Gut microbes can modulate the immune response in a variety of ways, such as affecting antigen presenting effect and regulating the production of cytokines and the function of lymphocytes. The gut microbiota plays an important role in the fermentation of indigestible carbohydrates into the three most abundant SCFAs: acetate, propionate, and butyrate. In the human gut, acetate is produced by gut anaerobes, propionate is significantly produced by Bacteroidetes, and butyrate production is mainly by Firmicutes [6567]. These molecules activate the brain’s immune response, which can trigger inflammation in the nervous system and cause a series of neurological symptoms. Butyrate has anti-inflammatory and anticancer functions, and it constitutes an important energy source for colonocytes and has an effect in inhibiting histone deacetylase (epigenetics) [68], generating intestinal and circulating regulatory T (Treg) cells [69], maintaining blood-brain barrier (BBB) integrity [70], and modulating CNS-microglia activity [71]. SCFAs have also been known to have strong anti-inflammatory effects. They can influence the production of cytokines and have relationship with the G-protein-coupled receptor 43 (GPR43) to elicit an anti-inflammatory effect [72]. The GI microbiome can regulate the development of the host innate and adaptive immune systems via the gut–CNS-axis. The microbes are necessary for host immunity generation because in the GI tract, they can format GALTs. The GALT represents the largest immune holder in the human body, containing nearly 80% of the immune compartments. The regulatory T cells and autoimmune pathogenic T cells may maturate in the GALT and suppress autoimmune response outside the gut [15, 73]. Studies with germ-free (GF) mice have shown a thinner mucus layer and Peyer’s patches and decrease numbers of secreting IgA plasma cells, CD4+ T cells, and antimicrobial peptides [7476]. In GF mice, the lymph nodes and spleens are abnormally developed, with decreased numbers of B and T cells in the germinal centers and parafollicular region [77].
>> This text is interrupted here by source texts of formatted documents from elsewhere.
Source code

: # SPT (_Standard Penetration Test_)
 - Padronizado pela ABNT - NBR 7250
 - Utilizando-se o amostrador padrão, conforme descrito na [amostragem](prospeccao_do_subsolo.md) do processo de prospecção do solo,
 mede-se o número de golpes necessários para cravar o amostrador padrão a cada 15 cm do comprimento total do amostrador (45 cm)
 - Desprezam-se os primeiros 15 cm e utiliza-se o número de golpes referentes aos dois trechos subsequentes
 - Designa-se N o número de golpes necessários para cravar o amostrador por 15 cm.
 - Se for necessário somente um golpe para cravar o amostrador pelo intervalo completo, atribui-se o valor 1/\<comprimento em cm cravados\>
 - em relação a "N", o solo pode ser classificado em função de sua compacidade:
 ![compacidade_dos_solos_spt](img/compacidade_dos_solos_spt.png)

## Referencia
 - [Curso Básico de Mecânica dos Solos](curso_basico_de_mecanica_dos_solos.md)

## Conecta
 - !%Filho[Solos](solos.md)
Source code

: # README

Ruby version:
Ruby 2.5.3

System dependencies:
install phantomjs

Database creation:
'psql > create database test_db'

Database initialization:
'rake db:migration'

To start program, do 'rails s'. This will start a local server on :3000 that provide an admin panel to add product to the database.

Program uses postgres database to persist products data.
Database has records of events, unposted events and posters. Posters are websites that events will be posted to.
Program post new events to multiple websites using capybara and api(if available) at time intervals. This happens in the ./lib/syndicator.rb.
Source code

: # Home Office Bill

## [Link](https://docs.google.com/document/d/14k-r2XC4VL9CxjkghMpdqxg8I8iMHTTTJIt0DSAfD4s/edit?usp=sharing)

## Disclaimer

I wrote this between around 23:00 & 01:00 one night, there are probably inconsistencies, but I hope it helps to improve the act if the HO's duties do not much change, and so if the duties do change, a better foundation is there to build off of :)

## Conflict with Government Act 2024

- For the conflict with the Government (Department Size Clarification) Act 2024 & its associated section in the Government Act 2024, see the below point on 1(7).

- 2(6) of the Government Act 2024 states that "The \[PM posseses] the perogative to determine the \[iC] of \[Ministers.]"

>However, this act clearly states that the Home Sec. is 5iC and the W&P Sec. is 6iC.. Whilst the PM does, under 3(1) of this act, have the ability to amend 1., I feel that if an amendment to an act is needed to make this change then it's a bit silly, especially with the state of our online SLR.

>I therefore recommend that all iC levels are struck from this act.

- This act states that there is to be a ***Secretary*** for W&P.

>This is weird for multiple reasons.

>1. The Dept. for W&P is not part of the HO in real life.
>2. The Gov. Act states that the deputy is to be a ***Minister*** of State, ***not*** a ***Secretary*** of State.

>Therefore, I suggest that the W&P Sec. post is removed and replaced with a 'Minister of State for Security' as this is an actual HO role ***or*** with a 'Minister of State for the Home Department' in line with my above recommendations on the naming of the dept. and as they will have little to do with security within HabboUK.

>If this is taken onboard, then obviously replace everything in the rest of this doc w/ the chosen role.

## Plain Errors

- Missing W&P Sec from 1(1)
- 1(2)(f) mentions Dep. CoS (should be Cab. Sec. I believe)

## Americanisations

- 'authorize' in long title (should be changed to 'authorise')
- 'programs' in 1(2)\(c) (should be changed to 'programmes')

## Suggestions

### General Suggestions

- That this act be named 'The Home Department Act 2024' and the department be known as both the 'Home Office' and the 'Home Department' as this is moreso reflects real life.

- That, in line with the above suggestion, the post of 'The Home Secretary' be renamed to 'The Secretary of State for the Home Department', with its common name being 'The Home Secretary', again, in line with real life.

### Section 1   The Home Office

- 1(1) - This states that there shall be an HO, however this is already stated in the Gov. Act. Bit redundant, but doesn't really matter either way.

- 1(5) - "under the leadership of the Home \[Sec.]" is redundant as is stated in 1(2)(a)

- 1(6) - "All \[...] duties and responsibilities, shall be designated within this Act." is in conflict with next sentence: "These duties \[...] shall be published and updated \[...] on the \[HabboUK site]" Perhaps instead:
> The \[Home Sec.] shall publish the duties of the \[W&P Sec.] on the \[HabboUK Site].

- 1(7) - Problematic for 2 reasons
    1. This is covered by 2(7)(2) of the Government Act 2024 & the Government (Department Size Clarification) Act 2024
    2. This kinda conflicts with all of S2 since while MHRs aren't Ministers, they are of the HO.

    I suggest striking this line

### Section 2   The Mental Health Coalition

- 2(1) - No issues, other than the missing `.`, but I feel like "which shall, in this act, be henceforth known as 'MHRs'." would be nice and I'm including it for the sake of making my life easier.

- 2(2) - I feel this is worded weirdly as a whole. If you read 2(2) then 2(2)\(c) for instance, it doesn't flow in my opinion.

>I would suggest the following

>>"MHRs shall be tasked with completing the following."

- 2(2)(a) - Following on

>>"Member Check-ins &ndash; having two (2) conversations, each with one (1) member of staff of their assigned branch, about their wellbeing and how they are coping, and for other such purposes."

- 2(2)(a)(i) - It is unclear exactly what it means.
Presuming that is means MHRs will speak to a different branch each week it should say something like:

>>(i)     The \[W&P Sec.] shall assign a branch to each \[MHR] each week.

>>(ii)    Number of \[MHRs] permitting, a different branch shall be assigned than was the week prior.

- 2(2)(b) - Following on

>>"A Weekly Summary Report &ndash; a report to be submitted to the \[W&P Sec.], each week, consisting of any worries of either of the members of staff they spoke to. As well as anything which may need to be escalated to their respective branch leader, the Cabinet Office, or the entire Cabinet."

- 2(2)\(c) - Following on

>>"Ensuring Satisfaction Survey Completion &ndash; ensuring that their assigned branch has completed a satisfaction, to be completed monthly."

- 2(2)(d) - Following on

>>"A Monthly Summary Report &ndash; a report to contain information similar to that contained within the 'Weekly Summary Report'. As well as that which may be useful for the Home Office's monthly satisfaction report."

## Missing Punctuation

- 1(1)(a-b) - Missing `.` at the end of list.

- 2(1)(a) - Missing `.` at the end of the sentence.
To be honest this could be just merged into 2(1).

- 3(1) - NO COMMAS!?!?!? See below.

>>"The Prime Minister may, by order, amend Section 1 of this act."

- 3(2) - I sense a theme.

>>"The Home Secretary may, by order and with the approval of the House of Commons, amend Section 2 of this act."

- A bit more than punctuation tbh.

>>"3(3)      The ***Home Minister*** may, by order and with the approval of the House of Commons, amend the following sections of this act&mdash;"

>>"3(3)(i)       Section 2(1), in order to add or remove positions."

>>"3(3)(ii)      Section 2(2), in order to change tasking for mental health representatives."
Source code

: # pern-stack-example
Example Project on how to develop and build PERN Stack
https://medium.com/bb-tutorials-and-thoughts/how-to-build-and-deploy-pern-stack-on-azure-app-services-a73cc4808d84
2.3.4. Metabolic System Regulation Pathway

Gut microbes modulate brain function by the release of metabolites such as immune antigens (peptidoglycan, lipopolysaccharide (LPS), and polysaccharide A (PSA)) with immunological effects [78, 79]. Normal bacteria can stimulate the production of cross-reactive antibodies (mainly IgA). These antibodies are secreted into the intestine and can play an important role in preventing bacterial infection. PSA derived from Bacteroides fragilis is known as an immunomodulator with inhibitory function in CD39+ FoxP3+ T cells and Treg cells [80]. Lipid 654, produced by Bacteroidetes in the human gut, can be a ligand for mouse TLR2 and human and exist in the systemic circulation of healthy humans [81] (Figure 1).
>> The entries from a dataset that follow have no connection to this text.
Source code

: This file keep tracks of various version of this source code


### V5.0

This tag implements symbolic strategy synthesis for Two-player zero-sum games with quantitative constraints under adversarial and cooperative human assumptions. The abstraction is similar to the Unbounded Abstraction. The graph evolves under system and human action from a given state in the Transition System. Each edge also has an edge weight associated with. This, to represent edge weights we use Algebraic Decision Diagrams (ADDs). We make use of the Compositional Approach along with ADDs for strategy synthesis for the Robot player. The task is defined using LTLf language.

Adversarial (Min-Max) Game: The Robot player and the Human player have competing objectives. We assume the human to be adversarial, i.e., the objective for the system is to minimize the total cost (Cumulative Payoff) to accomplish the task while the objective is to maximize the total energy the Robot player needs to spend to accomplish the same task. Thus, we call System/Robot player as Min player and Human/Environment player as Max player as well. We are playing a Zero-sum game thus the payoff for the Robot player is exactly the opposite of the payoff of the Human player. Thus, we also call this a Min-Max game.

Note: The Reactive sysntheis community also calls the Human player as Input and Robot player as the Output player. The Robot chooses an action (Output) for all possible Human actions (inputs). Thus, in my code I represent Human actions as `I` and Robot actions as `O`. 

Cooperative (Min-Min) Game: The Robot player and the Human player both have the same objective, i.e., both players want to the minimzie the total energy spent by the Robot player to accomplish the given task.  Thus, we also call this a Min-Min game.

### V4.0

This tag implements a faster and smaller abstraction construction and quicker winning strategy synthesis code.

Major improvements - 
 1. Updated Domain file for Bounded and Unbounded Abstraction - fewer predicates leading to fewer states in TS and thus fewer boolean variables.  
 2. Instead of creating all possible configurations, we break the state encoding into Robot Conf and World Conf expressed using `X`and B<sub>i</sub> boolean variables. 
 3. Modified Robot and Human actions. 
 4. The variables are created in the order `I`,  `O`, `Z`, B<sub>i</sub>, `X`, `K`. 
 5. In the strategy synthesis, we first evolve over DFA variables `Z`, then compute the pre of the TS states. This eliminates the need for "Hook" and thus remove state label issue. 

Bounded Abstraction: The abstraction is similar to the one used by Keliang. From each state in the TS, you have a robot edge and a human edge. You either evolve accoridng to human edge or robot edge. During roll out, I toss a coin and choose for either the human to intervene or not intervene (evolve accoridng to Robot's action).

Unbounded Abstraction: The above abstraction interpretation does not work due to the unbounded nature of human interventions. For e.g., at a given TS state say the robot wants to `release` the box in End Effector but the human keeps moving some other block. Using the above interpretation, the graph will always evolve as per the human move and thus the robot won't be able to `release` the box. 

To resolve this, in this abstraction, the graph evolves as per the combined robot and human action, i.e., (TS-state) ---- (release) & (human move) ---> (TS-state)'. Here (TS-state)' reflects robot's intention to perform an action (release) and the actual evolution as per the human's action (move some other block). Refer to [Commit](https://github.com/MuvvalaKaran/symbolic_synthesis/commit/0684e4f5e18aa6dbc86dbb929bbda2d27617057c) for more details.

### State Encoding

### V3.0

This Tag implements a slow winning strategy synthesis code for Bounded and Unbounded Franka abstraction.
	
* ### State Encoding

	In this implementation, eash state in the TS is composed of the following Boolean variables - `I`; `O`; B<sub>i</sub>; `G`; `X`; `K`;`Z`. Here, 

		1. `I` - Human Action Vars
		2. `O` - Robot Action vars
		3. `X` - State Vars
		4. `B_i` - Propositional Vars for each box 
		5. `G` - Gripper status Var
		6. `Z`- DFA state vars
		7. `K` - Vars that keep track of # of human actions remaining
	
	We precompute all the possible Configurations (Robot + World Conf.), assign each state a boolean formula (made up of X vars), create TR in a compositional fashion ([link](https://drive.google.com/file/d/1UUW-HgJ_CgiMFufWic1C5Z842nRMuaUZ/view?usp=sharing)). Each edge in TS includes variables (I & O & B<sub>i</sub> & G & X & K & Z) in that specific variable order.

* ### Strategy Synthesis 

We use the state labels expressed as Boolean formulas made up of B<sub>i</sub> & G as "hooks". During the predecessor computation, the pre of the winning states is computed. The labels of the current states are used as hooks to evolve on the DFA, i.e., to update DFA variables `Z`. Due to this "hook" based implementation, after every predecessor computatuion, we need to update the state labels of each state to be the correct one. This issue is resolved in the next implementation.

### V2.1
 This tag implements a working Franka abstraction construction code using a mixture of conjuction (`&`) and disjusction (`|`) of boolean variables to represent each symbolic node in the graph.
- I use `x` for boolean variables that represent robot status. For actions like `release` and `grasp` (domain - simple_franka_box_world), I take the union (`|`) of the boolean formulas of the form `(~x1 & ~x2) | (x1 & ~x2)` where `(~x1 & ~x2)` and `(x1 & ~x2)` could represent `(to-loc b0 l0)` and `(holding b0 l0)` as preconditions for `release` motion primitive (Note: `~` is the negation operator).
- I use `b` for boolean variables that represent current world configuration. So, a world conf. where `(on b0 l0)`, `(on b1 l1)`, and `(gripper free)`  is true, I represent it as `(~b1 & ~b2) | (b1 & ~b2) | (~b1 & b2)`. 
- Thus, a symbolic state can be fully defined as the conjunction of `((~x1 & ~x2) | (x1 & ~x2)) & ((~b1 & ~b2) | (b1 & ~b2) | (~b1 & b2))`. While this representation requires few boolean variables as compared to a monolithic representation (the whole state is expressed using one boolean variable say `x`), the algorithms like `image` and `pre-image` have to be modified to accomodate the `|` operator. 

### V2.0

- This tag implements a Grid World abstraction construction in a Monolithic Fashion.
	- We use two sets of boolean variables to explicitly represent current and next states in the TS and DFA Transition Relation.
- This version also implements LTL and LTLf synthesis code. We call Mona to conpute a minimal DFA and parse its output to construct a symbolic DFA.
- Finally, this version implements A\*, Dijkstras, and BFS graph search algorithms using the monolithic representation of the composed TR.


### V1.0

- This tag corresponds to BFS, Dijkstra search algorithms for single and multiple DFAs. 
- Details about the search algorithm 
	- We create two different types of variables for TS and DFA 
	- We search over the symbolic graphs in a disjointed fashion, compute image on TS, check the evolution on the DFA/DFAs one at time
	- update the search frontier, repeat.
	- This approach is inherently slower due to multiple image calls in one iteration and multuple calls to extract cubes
3. MS/EAE and Gut Microbes

3.1. MS and EAE

MS is an autoimmune disease in the CNS, which is the main cause of disability in young people in Western countries [82, 83]. Pathological changes associated with MS include the loss of BBB integrity, inflammatory cell infiltration of perivascular tissues, destruction the myelin layer, and axonal damage [84]. The clinical features may be diverse and include limb weakness, paresthesia, fatigue, blurred vision, and cognitive deficits, among others [85]. EAE is the most widely used animal model of MS and resembles its pathological, clinical, and immunological features [86]. The immunological changes in MS/EAE are characterized by increasing proinflammatory cell infiltration, followed by CD4+ T cells with the Th1 or Th17 phenotypes, monocytes, macrophages, inflammatory dendritic cells, and B cells, and decreasing in CD8+ T cells, CD4+ CD25+ Forkhead box 3 (FoxP3+) Treg cells, and impaired Treg function [84, 8790].
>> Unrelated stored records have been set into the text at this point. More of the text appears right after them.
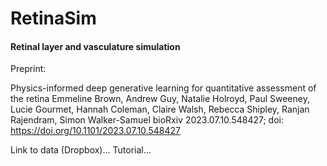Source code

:# RetinaSim

#### Retinal layer and vasculature simulation
Preprint:

Physics-informed deep generative learning for quantitative assessment of the retina
Emmeline Brown, Andrew Guy, Natalie Holroyd, Paul Sweeney, Lucie Gourmet, Hannah Coleman, Claire Walsh, Rebecca Shipley, Ranjan Rajendram, Simon Walker-Samuel
bioRxiv 2023.07.10.548427; doi: https://doi.org/10.1101/2023.07.10.548427


Link to data (Dropbox)...
Tutorial...
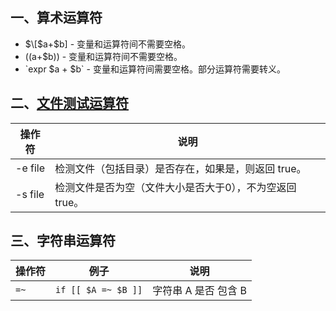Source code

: ## 一、算术运算符
* $\[$a+$b] - 变量和运算符间不需要空格。
* $(($a+$b)) - 变量和运算符间不需要空格。
* \`expr $a + $b\` - 变量和运算符间需要空格。部分运算符需要转义。


## 二、[文件测试运算符](https://www.runoob.com/linux/linux-shell-basic-operators.html)
| 操作符 | 说明 |
| --- | --- |
| -e file | 检测文件（包括目录）是否存在，如果是，则返回 true。 |
| -s file | 检测文件是否为空（文件大小是否大于0），不为空返回 true。 |

## 三、字符串运算符

| 操作符 | 例子 | 说明 |
| --- | --- | --- |
| `=~` | `if [[ $A =~ $B ]]` | 字符串 A 是否 包含 B |
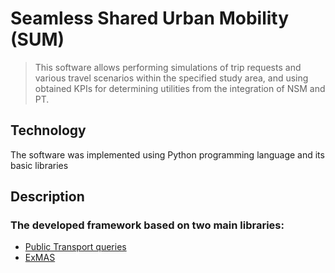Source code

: # Seamless Shared Urban Mobility (SUM)
> This software allows performing simulations of trip requests and various travel scenarios within the specified study area, and using obtained KPIs for determining utilities from the integration of NSM and PT.
## Technology
The software was implemented using Python programming language and its basic libraries
## Description
### The developed framework based on two main libraries:
* [Public Transport queries](https://github.com/RafalKucharskiPK/query_PT)
* [ExMAS](https://github.com/RafalKucharskiPK/ExMAS/tree/master/ExMAS)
The etiology of MS remains relatively unknown, and it may include both genetic and environmental factors. Genetic factors: MS often occurs in young women, and the ratio of female to male in MS has increased to an incidence of 3 : 1 over the past decades, indicating a potential role of hormones in the occurrence of MS. Androgens have the ability to reduce the natural killer (NK) cells, toll-like receptor 4, and tumor necrosis factor-alpha (TNF-α), while they upregulate anti-inflammatory molecule production, such as interleukin-10 (IL-10). In contrast, estrogens may enhance the production of the proinflammatory cytokines like IL-1, IL-6, and TNF-α [34, 91]. Over 100 genetic risk factors have been identified for MS, including HLA alleles (HLA-DRB11501, DR4, and DR3), transcription factors, adhesion molecules, chemokines, cytokines, and micro-RNA genes [92]. However, the MS is not fully controlled by genetics, as monozygotic twins, sharing 100% of genetic material, show an approximately 25–30% lifetime risk for MS when one of them has been diagnosed, suggesting that the genetic background could be interacting with other risk factors [93, 94]. Environmental factors: Previously, it was reported that living at higher latitudes would pose a higher disease risk because of more limited sun exposure leading to possible vitamin D deficiency [95]. Other environment factors include smoking, antibiotic exposure, vaccination, obesity, ethanol abuse, EB virus infection, exposure to air pollutants including PMs (particulate matters), heavy metals, and airborne biological pollutants such as lipopolysaccharide (LPS) and gut microbiota changes [96101]. Recently, it was found that many of the risk factors listed, including reduced vitamin D intake, smoking, hypercaloric Western diet, vaccination, stress, and alcohol addiction, may be related to the gut microbiome dysbiosis [102]. A reduced vitamin D intake can alter the immune responses, producing FoxP3+ Treg cells and reducing T cells in the gut, which could affect gut microbial populations directly [103]. Smoking can influence the gut microbiome in humans; after smoking cessation, microbial diversity increases and the overall composition of the microbiome changes [104]. Therefore, the dysbiosis of gut microbiota may be involved in the pathogenesis of MS.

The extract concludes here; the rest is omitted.